== Task requirements ==
What is the number of lines in the entries that contain the word "cvimg"? Answer with that figure alone.

== Materials provided ==
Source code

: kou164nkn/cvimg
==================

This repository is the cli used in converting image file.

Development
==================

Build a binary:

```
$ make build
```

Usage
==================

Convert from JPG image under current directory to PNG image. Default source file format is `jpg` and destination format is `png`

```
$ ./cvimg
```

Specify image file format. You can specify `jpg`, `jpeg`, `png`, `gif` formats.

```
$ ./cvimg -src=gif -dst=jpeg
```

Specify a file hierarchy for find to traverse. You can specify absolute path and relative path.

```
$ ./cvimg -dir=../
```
* * *
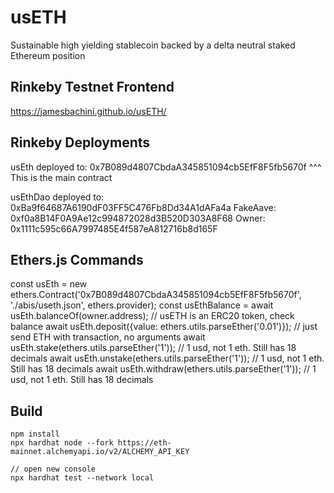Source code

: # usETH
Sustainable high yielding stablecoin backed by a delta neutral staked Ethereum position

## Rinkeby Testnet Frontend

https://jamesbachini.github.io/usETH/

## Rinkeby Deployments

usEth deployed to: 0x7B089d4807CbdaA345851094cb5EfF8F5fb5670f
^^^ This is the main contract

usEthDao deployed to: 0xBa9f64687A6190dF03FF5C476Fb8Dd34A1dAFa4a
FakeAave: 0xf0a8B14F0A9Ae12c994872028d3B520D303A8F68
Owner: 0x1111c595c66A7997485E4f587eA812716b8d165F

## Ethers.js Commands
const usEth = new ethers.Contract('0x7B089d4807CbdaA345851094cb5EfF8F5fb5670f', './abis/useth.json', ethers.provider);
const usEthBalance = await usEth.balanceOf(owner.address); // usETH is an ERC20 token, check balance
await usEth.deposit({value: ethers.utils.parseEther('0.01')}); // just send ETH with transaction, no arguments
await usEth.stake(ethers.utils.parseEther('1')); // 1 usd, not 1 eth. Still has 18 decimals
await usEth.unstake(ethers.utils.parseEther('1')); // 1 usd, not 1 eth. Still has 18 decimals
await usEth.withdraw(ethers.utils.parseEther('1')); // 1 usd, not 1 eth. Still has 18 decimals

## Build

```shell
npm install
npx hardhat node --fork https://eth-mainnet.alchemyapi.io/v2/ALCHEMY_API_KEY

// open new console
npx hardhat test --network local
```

== Exercise result ==
4